State how many lines of the entries hold the string "params". Reply with the number alone.

Source data:
▶
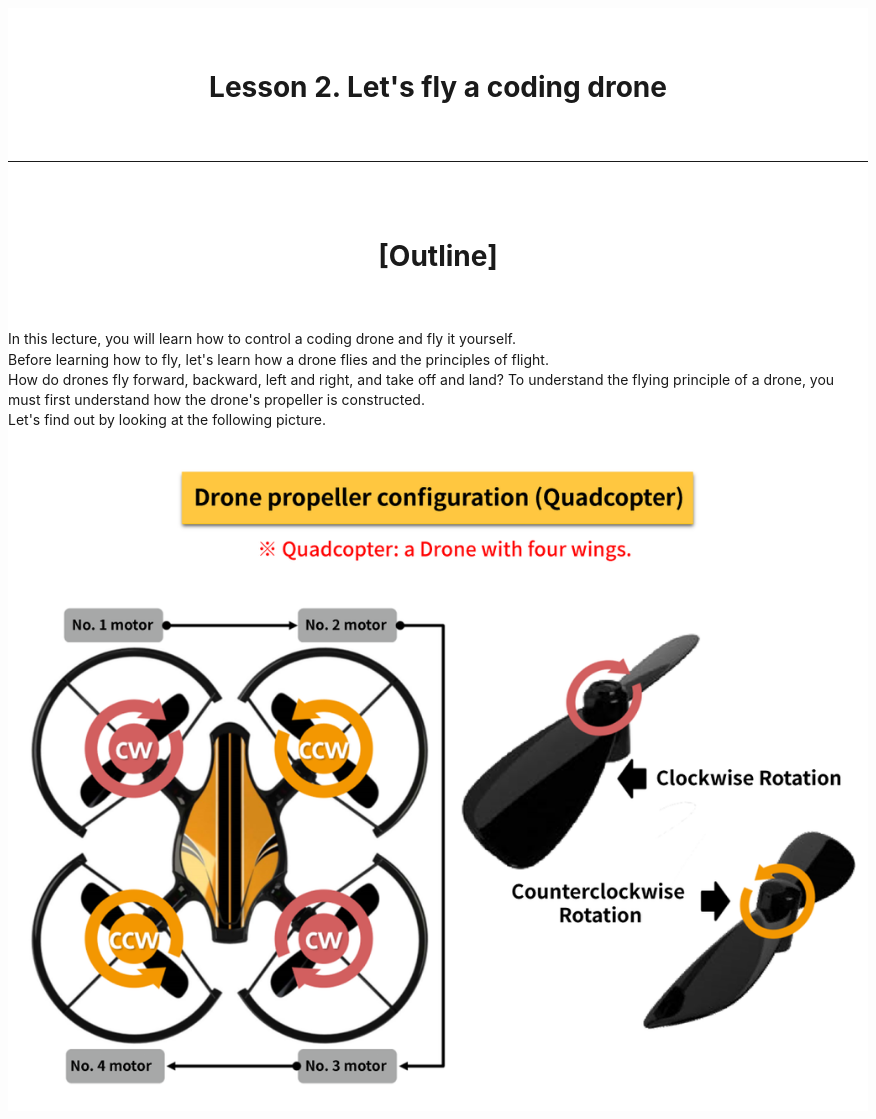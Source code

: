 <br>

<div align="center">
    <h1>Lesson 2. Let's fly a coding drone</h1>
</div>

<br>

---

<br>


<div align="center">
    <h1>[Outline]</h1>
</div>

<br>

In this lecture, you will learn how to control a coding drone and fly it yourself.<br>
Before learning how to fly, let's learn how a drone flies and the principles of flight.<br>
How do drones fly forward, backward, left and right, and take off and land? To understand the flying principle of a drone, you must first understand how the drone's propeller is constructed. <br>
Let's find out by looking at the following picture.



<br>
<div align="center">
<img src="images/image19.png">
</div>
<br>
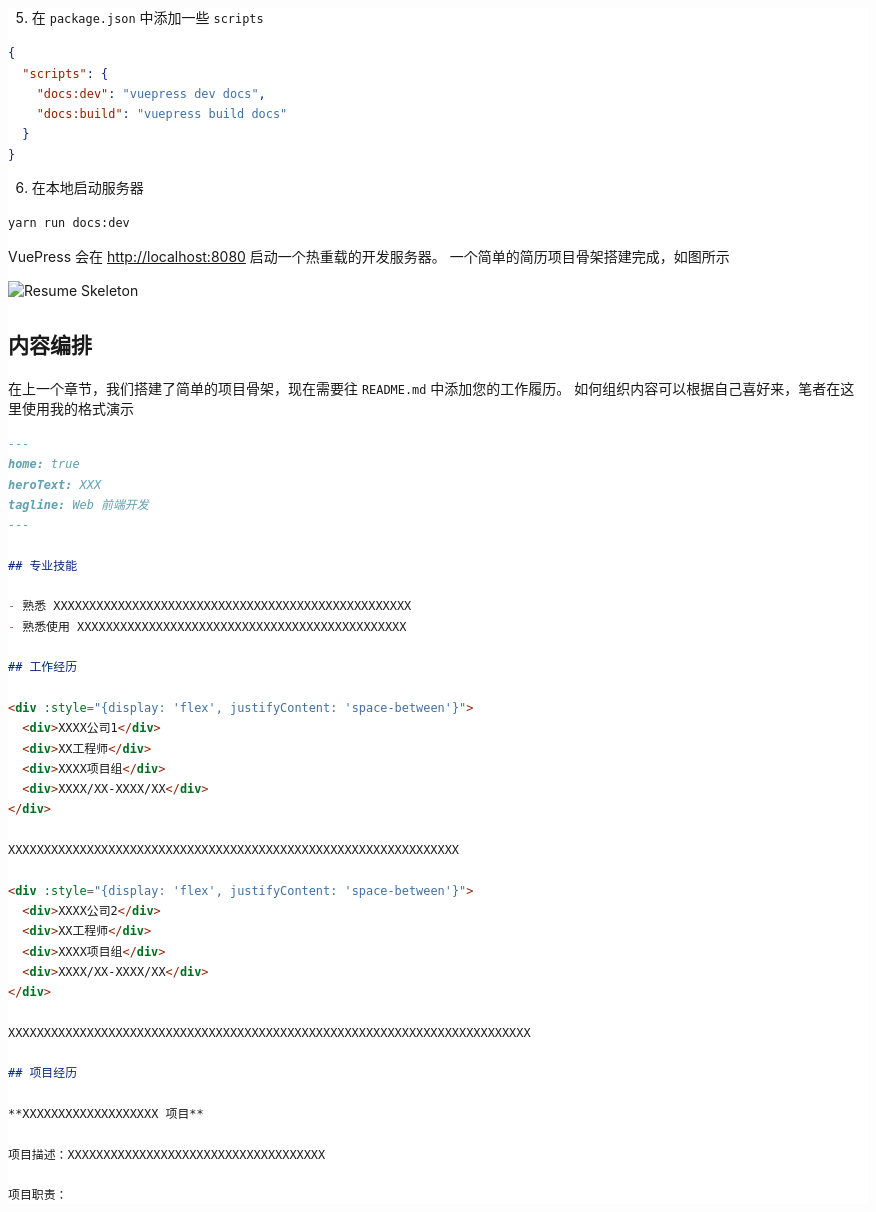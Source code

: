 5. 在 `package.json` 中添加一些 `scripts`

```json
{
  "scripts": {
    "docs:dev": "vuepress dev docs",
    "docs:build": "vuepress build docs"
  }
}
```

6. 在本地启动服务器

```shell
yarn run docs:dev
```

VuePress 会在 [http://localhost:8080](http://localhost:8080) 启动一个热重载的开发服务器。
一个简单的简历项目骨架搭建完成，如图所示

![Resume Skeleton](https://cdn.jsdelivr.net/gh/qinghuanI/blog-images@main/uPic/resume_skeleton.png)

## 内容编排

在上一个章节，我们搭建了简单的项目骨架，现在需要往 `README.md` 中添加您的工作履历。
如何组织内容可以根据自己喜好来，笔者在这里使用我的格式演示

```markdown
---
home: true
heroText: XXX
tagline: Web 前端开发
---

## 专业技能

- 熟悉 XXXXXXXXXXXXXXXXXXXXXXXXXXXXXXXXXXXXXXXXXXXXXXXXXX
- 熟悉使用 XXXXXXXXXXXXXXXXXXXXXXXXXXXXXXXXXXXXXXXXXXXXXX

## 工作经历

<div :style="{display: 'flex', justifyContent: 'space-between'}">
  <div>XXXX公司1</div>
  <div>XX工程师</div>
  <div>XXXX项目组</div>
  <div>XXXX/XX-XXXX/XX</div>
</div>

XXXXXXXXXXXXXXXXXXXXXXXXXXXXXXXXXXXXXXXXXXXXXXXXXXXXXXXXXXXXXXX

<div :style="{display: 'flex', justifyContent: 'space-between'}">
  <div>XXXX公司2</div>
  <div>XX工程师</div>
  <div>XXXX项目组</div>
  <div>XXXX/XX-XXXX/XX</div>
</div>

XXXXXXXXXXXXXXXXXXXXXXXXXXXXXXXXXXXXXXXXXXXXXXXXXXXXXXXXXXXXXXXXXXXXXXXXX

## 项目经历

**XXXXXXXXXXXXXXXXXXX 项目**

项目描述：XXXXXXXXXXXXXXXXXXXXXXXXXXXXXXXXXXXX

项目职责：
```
◀
▶
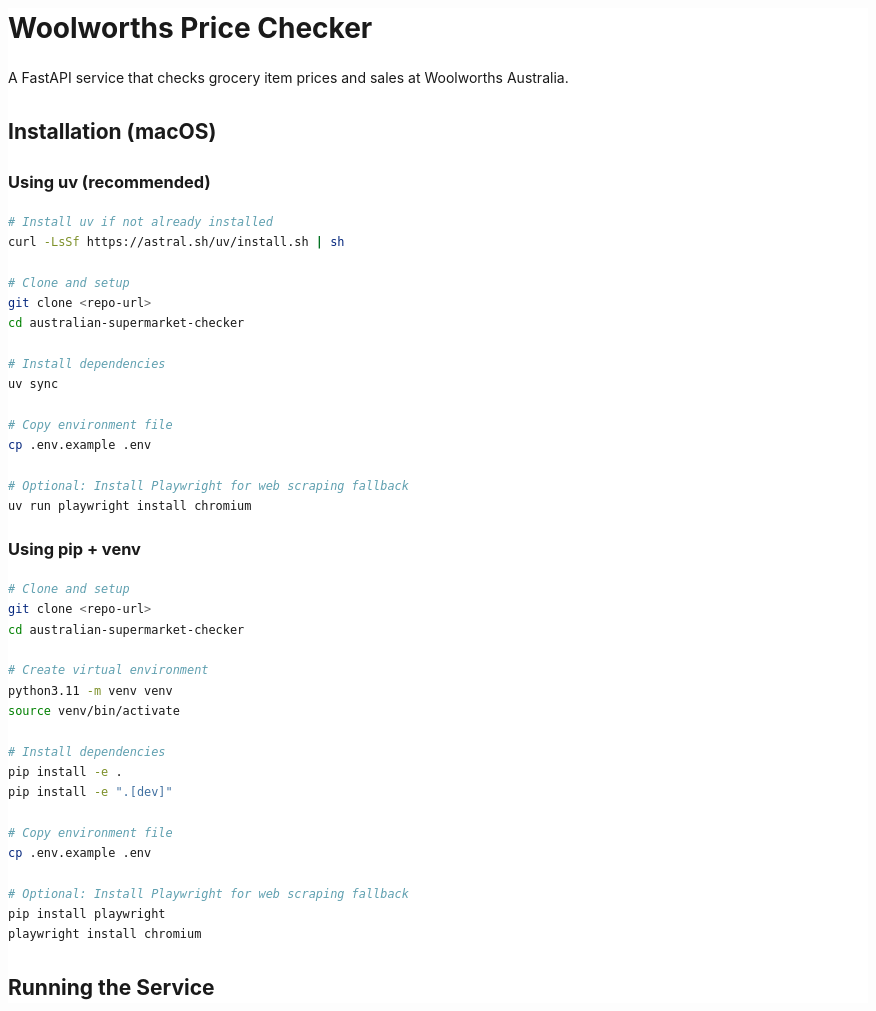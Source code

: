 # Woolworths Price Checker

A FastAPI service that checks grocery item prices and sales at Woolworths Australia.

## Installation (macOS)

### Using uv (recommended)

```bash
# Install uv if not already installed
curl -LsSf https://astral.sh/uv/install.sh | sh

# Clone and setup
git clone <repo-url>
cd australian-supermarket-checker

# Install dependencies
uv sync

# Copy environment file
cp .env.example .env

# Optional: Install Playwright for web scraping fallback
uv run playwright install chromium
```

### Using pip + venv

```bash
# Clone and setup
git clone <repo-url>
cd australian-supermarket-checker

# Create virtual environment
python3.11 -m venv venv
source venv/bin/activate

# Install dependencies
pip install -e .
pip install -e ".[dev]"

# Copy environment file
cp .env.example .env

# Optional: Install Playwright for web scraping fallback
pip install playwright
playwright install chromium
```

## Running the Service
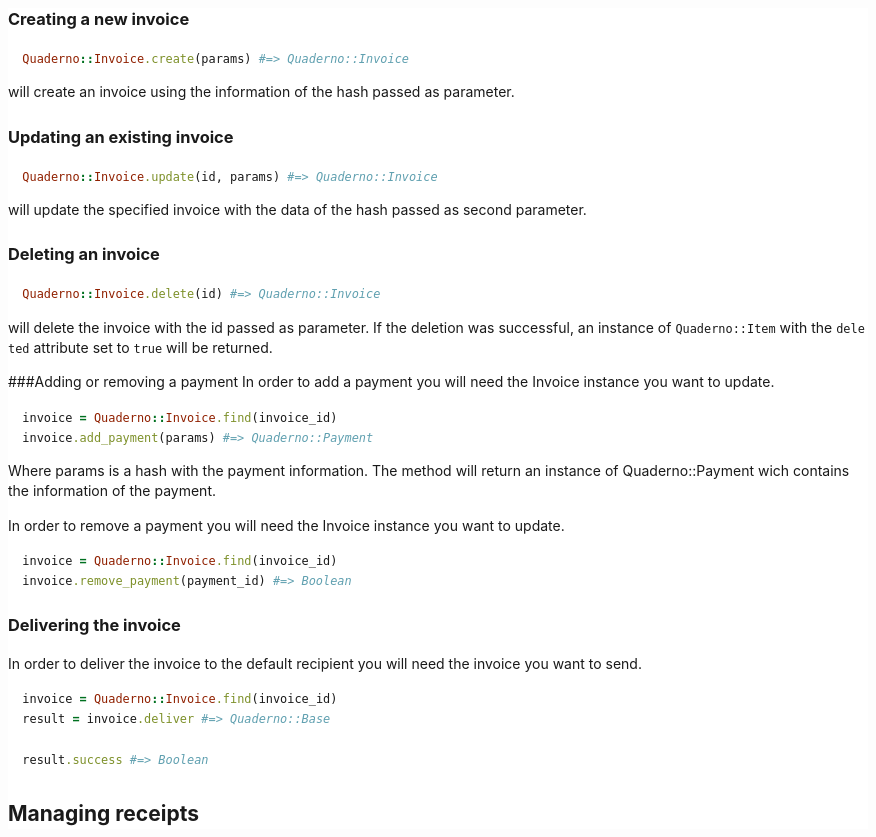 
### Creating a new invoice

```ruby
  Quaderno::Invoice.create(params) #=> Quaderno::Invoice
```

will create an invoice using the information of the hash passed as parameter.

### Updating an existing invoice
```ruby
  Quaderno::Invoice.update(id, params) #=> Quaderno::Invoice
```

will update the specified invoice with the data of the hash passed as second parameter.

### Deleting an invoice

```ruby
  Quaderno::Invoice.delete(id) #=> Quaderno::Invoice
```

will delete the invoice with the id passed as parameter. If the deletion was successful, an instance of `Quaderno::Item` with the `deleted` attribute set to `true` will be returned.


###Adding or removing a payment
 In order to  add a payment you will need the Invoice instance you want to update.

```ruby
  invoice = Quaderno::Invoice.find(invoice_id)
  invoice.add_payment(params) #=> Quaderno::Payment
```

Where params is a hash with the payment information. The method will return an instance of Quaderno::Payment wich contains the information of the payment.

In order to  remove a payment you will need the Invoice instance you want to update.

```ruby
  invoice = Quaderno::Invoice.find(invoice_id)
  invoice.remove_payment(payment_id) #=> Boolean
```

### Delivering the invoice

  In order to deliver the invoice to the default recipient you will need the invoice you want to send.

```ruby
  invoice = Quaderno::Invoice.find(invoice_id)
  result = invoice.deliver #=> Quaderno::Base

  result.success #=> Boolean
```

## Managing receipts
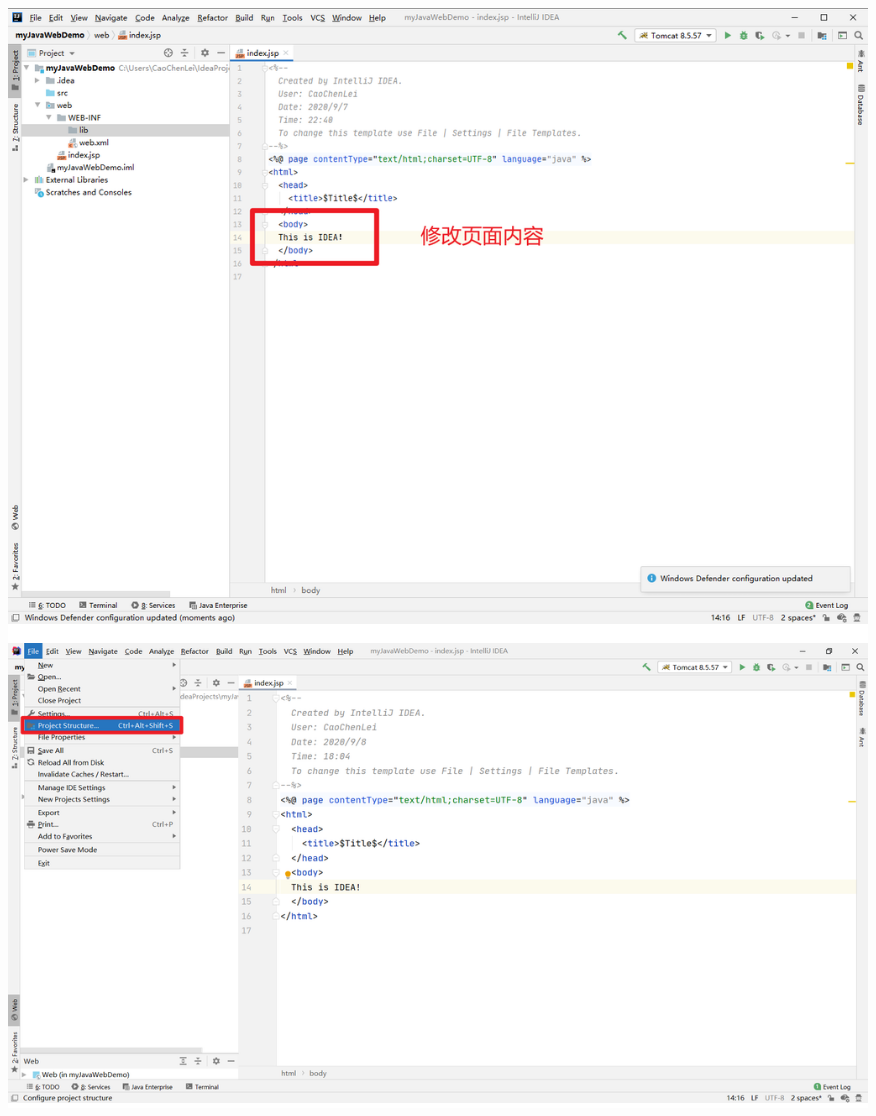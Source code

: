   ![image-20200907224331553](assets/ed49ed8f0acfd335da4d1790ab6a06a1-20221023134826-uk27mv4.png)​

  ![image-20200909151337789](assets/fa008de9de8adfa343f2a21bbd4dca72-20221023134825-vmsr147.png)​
◀
Answer to this exercise: 4